▶ **Required action**:
Return all lines from the entries below in which the word "gerçek" is present.

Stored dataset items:
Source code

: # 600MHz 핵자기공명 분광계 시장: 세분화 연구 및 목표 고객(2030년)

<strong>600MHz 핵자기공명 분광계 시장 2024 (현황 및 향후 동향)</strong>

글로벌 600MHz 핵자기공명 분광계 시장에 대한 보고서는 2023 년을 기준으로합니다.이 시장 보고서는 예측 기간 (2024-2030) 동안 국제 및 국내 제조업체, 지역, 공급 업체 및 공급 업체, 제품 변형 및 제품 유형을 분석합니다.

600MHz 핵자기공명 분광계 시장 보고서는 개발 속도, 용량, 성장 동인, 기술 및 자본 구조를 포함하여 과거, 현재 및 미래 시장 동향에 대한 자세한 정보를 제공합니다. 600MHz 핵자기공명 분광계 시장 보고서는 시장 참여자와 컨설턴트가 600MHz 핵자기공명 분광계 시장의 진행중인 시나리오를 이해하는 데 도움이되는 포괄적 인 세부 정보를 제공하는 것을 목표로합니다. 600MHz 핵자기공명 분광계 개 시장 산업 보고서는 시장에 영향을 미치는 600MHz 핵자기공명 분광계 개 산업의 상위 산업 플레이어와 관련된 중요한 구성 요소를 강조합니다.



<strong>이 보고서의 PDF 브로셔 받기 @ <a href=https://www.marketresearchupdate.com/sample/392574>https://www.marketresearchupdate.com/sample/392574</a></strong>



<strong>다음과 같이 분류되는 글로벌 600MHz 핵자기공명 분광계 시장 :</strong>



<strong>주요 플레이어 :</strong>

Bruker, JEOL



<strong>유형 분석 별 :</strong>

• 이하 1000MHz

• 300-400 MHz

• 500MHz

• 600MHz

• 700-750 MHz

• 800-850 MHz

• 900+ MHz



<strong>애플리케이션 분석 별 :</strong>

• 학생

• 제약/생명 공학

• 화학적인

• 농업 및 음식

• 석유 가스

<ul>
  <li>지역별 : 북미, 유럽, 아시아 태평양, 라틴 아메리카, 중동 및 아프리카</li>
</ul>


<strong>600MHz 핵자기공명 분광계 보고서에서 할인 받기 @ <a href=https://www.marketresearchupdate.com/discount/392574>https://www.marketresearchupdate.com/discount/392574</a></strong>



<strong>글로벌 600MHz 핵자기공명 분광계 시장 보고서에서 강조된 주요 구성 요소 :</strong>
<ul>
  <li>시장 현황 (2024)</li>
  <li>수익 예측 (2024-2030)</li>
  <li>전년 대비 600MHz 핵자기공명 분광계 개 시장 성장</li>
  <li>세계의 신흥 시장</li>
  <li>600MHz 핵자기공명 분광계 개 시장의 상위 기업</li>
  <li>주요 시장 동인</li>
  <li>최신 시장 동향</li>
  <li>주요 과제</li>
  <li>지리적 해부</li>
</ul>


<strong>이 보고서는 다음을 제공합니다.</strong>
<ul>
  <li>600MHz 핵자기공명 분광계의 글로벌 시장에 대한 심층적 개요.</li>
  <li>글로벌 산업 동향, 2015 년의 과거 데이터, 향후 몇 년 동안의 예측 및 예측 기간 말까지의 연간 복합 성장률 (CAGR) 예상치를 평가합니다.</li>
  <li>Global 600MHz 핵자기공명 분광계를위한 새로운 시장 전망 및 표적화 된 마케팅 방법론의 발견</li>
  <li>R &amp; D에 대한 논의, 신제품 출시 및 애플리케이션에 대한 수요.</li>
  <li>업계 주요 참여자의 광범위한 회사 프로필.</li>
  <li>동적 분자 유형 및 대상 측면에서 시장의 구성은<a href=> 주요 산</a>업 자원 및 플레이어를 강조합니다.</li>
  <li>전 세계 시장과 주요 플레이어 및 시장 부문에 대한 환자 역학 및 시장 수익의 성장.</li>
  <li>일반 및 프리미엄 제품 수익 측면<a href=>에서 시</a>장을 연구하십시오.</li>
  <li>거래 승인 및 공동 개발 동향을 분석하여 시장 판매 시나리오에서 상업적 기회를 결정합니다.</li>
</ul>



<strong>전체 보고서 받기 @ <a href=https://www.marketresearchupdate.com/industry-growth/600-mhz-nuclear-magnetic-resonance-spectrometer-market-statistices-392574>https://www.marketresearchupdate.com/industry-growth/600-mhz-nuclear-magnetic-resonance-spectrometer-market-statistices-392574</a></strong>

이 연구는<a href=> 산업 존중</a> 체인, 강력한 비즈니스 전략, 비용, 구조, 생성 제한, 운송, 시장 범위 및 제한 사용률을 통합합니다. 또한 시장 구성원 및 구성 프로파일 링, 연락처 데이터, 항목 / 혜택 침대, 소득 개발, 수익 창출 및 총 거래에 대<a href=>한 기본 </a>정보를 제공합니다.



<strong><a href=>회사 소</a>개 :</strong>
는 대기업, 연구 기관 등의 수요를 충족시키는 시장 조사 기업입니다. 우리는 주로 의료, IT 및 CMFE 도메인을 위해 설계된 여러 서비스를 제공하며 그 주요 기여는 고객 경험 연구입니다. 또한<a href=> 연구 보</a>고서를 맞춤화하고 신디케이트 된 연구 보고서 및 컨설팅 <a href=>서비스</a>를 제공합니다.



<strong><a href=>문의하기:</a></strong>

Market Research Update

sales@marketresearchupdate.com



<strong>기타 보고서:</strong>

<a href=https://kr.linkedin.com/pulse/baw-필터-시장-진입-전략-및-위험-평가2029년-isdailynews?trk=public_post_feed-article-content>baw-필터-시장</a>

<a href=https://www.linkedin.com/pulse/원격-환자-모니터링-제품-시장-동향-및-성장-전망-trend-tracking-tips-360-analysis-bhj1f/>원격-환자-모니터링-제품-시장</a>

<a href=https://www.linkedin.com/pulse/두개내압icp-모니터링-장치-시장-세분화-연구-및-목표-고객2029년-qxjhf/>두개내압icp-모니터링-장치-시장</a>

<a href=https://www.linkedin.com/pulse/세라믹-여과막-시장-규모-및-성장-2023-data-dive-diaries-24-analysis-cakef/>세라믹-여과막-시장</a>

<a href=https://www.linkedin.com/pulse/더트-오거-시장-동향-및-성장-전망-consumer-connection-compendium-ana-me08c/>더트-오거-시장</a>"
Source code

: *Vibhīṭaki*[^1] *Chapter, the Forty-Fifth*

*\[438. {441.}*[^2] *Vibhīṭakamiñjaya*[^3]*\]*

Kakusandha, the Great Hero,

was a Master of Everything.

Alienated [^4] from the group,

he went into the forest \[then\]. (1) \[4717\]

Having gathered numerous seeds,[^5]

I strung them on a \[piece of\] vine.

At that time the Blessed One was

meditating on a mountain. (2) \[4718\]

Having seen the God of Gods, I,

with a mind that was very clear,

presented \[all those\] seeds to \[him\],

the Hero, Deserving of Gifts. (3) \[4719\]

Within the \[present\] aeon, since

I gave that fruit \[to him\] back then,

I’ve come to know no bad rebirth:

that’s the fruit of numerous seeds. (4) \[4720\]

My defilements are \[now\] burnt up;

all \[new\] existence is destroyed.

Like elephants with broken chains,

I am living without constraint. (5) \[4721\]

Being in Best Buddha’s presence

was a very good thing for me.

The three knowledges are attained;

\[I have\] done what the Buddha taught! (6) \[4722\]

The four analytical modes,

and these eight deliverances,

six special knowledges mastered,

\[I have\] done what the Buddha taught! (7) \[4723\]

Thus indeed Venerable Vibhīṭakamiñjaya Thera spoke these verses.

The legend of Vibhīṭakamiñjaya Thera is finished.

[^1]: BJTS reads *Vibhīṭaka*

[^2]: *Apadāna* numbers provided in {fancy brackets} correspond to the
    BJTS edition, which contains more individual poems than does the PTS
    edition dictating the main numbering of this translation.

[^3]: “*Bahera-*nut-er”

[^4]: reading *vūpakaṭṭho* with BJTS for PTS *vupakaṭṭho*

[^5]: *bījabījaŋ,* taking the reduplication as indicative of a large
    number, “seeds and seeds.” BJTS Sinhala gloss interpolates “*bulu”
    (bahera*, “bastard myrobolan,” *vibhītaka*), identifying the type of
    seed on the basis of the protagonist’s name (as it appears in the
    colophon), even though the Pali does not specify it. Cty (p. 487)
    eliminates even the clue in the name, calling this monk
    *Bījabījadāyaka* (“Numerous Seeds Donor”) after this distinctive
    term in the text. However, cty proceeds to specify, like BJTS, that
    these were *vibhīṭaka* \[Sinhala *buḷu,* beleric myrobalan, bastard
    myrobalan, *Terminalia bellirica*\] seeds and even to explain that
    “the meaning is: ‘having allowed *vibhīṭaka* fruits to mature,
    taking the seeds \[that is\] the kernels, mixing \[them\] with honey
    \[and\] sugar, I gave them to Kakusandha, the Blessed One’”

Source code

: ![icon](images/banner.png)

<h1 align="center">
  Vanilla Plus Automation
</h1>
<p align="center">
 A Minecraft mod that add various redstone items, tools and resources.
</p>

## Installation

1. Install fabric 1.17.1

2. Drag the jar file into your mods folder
---
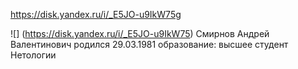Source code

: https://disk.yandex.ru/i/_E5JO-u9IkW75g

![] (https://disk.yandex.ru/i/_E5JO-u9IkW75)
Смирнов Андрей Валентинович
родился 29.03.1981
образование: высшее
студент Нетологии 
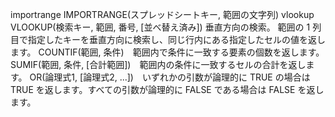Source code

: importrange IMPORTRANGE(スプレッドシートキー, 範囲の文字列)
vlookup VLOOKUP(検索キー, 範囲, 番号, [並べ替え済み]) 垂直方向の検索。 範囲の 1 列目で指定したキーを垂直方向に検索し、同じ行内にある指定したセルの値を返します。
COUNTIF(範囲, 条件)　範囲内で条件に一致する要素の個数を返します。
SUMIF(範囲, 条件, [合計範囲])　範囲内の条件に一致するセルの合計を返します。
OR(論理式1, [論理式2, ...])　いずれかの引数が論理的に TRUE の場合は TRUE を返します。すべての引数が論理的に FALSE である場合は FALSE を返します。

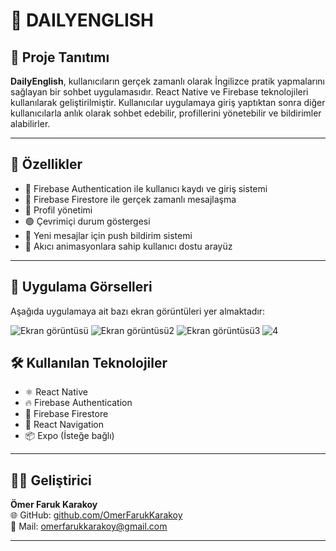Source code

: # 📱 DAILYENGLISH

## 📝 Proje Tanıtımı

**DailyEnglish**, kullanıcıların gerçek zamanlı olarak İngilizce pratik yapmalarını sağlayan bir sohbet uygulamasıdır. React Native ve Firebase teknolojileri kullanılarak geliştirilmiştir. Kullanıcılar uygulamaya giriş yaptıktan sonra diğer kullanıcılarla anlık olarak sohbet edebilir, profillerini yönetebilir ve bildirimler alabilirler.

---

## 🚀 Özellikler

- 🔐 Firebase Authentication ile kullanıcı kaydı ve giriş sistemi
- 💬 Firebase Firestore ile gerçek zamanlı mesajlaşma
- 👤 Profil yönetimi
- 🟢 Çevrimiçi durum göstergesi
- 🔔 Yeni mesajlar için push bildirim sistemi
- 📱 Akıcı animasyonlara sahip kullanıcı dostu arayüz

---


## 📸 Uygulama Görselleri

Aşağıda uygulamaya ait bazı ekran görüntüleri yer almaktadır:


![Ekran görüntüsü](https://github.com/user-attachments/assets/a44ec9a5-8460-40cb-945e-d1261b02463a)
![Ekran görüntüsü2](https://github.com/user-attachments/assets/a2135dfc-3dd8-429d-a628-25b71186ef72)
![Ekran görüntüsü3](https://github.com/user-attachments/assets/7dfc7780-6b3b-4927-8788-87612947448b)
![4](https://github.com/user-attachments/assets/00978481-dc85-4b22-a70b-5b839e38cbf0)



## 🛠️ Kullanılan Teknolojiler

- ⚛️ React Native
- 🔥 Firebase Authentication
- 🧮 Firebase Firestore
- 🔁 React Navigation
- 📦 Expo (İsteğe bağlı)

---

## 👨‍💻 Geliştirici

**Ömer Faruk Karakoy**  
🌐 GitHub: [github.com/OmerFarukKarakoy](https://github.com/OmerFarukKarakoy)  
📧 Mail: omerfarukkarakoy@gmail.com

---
==
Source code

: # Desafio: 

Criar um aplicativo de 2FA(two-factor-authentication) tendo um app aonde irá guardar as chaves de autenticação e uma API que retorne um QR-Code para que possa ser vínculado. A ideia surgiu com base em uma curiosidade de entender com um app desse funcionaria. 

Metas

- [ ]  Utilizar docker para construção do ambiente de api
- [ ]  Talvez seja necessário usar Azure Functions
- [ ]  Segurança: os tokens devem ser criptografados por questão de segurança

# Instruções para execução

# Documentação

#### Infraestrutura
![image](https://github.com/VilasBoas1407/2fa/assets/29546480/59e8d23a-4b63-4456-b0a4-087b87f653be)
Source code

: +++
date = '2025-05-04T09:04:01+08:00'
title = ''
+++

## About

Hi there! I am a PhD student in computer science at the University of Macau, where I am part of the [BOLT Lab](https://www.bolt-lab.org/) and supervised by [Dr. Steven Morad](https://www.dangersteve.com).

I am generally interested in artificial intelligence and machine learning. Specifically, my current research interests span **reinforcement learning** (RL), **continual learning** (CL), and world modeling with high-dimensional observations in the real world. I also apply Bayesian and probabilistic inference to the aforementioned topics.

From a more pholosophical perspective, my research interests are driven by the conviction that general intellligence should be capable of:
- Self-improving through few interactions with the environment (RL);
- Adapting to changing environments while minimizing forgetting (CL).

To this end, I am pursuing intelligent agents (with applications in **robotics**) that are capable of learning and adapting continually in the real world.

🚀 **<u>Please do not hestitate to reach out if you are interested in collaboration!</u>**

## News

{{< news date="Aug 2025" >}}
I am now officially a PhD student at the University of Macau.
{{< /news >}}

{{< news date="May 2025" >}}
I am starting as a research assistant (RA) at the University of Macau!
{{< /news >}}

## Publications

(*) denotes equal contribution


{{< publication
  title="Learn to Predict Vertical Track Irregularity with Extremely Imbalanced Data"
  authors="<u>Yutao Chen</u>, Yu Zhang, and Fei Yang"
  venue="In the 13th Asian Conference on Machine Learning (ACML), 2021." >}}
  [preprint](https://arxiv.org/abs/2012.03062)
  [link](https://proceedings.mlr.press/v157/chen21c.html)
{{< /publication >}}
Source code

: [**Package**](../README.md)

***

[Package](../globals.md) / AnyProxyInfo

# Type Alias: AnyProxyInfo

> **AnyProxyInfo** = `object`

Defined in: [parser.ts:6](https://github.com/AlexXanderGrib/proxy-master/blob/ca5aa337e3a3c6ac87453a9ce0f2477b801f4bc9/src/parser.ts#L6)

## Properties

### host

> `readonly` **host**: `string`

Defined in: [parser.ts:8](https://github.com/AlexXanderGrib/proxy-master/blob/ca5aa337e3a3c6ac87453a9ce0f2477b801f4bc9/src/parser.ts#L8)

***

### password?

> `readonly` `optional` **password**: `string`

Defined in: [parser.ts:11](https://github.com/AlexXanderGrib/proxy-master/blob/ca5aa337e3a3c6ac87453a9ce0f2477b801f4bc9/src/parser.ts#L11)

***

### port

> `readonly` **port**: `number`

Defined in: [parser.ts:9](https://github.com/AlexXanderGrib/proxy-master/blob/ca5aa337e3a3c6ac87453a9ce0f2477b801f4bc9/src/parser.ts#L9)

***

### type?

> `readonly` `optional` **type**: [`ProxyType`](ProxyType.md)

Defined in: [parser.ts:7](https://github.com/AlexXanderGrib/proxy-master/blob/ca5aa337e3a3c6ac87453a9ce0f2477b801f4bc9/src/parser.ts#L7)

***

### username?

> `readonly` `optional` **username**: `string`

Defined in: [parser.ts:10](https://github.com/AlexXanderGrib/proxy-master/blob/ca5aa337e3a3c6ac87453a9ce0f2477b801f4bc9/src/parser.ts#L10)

▶ **Solved problem**:
**DailyEnglish**, kullanıcıların gerçek zamanlı olarak İngilizce pratik yapmalarını sağlayan bir sohbet uygulamasıdır. React Native ve Firebase teknolojileri kullanılarak geliştirilmiştir. Kullanıcılar uygulamaya giriş yaptıktan sonra diğer kullanıcılarla anlık olarak sohbet edebilir, profillerini yönetebilir ve bildirimler alabilirler.
- 💬 Firebase Firestore ile gerçek zamanlı mesajlaşma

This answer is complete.